Rob Kirwan’s studio is full of interesting analogue gear, including the Maestro Echoplex delay (top left) and Ekdahl Moisturizer spring reverb (behind the Echoplex) used on David Kushner’s vocals.Rob Kirwan’s studio is full of interesting analogue gear, including the Maestro Echoplex delay (top left) and Ekdahl Moisturizer spring reverb (behind the Echoplex) used on David Kushner’s vocals.

“I recorded guitars, synths, percussion, and did processing in my place. ‘Daylight’ was actually the first record I worked on in my new studio! It had literally been finished a week before and I was still covered in dust and plugging cables in the mornings, while LA slept.

“I felt that the lyrical content of David’s words was quite dark, but also uplifting, so that informed the grittiness and the weight of the production. Grit stands for distortion, with varying degrees of subtlety, and weight for bottom end. For me, it was crucial that the song remained as honest as possible. David has an amazing ability to convey real emotion without being over earnest, which is a rare talent.

“Funnily enough, as I was finishing the song in my studio, my 14‑year‑old daughter was already listening to the early version on TikTok. It was a very strange feeling. I’m used to the music I work on taking months to come out, and this was so immediate. I can’t say that the grittiness of the track came from imitating the TikTok version. I like dark and gritty in any case, and push most of my music and productions in that direction. My next release is the new PJ Harvey record!

“Biz got involved through Brent Shows, David’s manager, and I thought he did an incredible job. He kept the emotional journey of the song, while improving the sonics. That describes pretty much 100 percent what I’m looking for from a mixer. He smashed it!”


“I have a separate session for the Atmos mix.” says Jacob Morris. “It has all the stems and the multis [individual tracks]. Sometimes I use only the stems and I will pull in one multi if I need that one element. I don’t just make a copy of the mix session for the Atmos mix, because I don’t want all the processing in it. Instead I print everything, so everything is committed and the Atmos session has no plug‑ins in it. Sometimes we have to send the Atmos sessions off to the label, and I want them to be able to open it.”


A few months ago, Jacob Morris started a new online mixing service. GETMXD offers finished full stereo mixes for $500 per track, Atmos mixes for the same price, mastering for $125 and revisions for $30. For a Grammy Award‑winning mixer, these prices seem almost too good to be true. Morris offers a peek under the bonnet.

“My goal is to help independent artists.
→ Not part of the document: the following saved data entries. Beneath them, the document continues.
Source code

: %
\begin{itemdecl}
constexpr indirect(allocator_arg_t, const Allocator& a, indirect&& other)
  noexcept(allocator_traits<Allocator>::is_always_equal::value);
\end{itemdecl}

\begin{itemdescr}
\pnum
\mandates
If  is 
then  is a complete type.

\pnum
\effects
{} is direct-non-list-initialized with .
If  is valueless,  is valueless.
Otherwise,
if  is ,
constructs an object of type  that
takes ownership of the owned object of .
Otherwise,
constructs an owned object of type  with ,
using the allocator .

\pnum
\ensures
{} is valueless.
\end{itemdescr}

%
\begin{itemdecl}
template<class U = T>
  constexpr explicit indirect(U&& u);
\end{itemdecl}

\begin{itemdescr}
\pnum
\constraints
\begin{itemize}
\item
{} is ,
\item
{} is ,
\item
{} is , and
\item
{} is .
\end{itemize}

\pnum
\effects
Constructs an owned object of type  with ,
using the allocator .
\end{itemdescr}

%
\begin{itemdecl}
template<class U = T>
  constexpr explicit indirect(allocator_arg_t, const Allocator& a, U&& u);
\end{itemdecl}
They have great art, but they don’t always have a great sound, partially because they can’t afford to get mixing and mastering done properly. I wanted to break that barrier, and I built a system to make the workflow easier and more affordable. Of course, there’s the value of my time, but if I can cut that down, I can cut the rate down.

“Five hundred dollars per mix is crazy, but we have created a whole system on the GETMXD site that streamlines the biggest issue, file management and communication. Sometimes it’s me, sometimes it’s my right‑hand Connor who is doing these mixes. I also have two assistants, and we have a good team that works very well. I figured out a way to do it much faster, and it’s not taking me much time. I would say in general we work extremely fast. We have the system down.

“Also, because of the success of ‘Daylight’, DMs are definitely going! We’ve been pushing all these requests to the site. So we’re pretty busy, and some months we’re doing 30‑40 songs. David’s has been one of the pieces, but for the rest it’s word of mouth. I’m not big on social media. I don’t try to be out there. If the work comes in, it comes in, and if it doesn’t, it doesn’t.”